After yesterday, I was hoping for an easier puzzle, and we got an easier puzzle.

I guess we’ve given up looking for the mysterious Robo-Elf from yesterday’s puzzle. That maze of metal pipes was made more for a Mario-type than a repair person-type, like yourself. Thankfully, today you come across a more traditional elf. Striped stocking: check. Pointy ears: check. Impractical curly shoes? Check and check. It’s an elf, and like all elves, this one really needs your help. He’s the official astronomer for Santa, and he needs your help with some cosmology.

“Consider the galaxies,” says the elf. “They are all equally distant from us on Earth, but different distances from each other, as is plain to see. However, where the sky is particularly empty, they are even further apart.”

Elves and science. They just don’t mix. But you humor the elf and go along with his calculations. He hands you a star map with all the galaxies of interest arranged in a grid, and he wants you to calculate the Manhattan distance between every pair of galaxies, and then sum them up. But, every empty row or column in the path between the two galaxies doubles the normal measurement. In part two, the distance is a million times longer. (This is the only difference between parts 1 and 2.)

Midjourney

Reading and processing the grid:

from itertools import combinations

def read_data() -> list:
    with open("puzzle11.dat") as f:
        return f.read().splitlines()

# make a list of the x,y coordinates of every '#' in the grid
def find_galaxies(grid: list) -> list:
    return [(x, y) for y, row in enumerate(grid) for x, galaxy in enumerate(row) if galaxy == '#']

# find the 'x' values for every column in grid consisting entirely of '.'
def find_empty_columns(grid: list) -> list:
    return [x for x in range(len(grid[0])) if all([row[x] == '.' for row in grid])]

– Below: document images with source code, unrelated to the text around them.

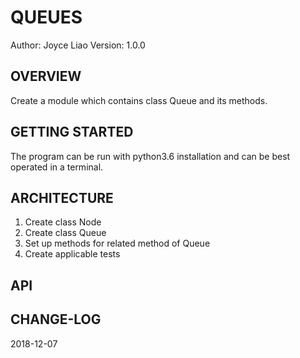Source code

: # QUEUES


Author: Joyce Liao
Version: 1.0.0



## OVERVIEW
Create a module which contains class Queue and its methods.


## GETTING STARTED
The program can be run with python3.6 installation and can be best operated in a terminal.


## ARCHITECTURE
1. Create class Node
2. Create class Queue
3. Set up methods for related method of Queue
4. Create applicable tests


## API



## CHANGE-LOG



2018-12-07
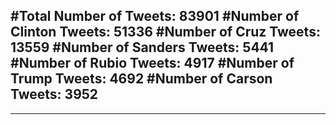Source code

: #Total Number of Tweets: 83901 
#Number of Clinton Tweets: 51336
#Number of Cruz Tweets: 13559
#Number of Sanders Tweets: 5441
#Number of Rubio Tweets: 4917
#Number of Trump Tweets: 4692
#Number of Carson Tweets: 3952
---
---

# find the 'y' values for every row in grid consisting entirely of '.'
def find_empty_rows(grid: list) -> list:
    return [y for y, row in enumerate(grid) if all([galaxy == '.' for galaxy in row])]

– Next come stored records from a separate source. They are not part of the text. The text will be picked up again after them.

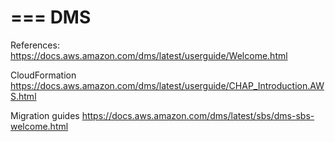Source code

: ===
DMS
===





References:
https://docs.aws.amazon.com/dms/latest/userguide/Welcome.html

CloudFormation
https://docs.aws.amazon.com/dms/latest/userguide/CHAP_Introduction.AWS.html

Migration guides
https://docs.aws.amazon.com/dms/latest/sbs/dms-sbs-welcome.html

Python has a generator for taking every combination of elements in a list, so that comes first. Followed by our standard function to read the puzzle data, a function to return a list of the coordinates of every galaxy, empty column, and empty row.

# find the manhattan distance between two points
def manhattan_distance(p1: tuple, p2: tuple, empty_rows: list, empty_cols: list, multiplier:int) -> int:
    minx, maxx = min(p1[0], p2[0]), max(p1[0], p2[0])
    miny, maxy = min(p1[1], p2[1]), max(p1[1], p2[1])

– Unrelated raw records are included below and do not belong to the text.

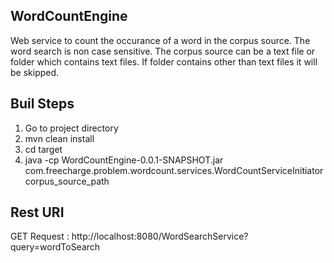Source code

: WordCountEngine
---------------
Web service to count the occurance of a word in the corpus source.
The word search is non case sensitive.
The corpus source can be a text file or folder which contains text files.
If folder contains other than text files it will be skipped.
	
Buil Steps
----------
1. Go to project directory
2. mvn clean install
3. cd target 
4. java -cp WordCountEngine-0.0.1-SNAPSHOT.jar com.freecharge.problem.wordcount.services.WordCountServiceInitiator corpus_source_path

Rest URI 
--------
GET Request : http://localhost:8080/WordSearchService?query=wordToSearch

    temp = (maxx - minx) + (maxy - miny)
    # for every empty row between the two points, add multiplier to the distance
    temp += multiplier * len([y for y in empty_rows if y > miny and y < maxy])
    # for every empty column between the two points, add multiplier to the distance
    temp += multiplier * len([x for x in empty_cols if x > minx and x < maxx])

    return temp

The Manhattan distance is the sum of the absolute values of the difference between the x and y coordinates. I add the multiplier (1 or 999,999) to the distance for each empty row and column between those coordinates, and that’s the answer.

def parts_is_parts(multiplier:int = 2):
    grid = read_data()
    galaxies = find_galaxies(grid)
    empty_cols = find_empty_columns(grid)
    empty_rows = find_empty_rows(grid)
    # sum of all the manhattan distances between every pair of galaxies
    return sum([manhattan_distance(g1, g2, empty_rows, empty_cols, multiplier-1) for g1, g2 in combinations(galaxies, 2)])

print ("Part 1:", parts_is_parts())
print ("Part 2:", parts_is_parts(1000000))

parts_is_parts sums up all the expanded Manhattan distances to provide the answer, and finally, the actual call to get those sums given the multiplier. Part 1 doesn’t send one, so it uses the default value of 2.

That’s it. Day 11 done. Have a great day!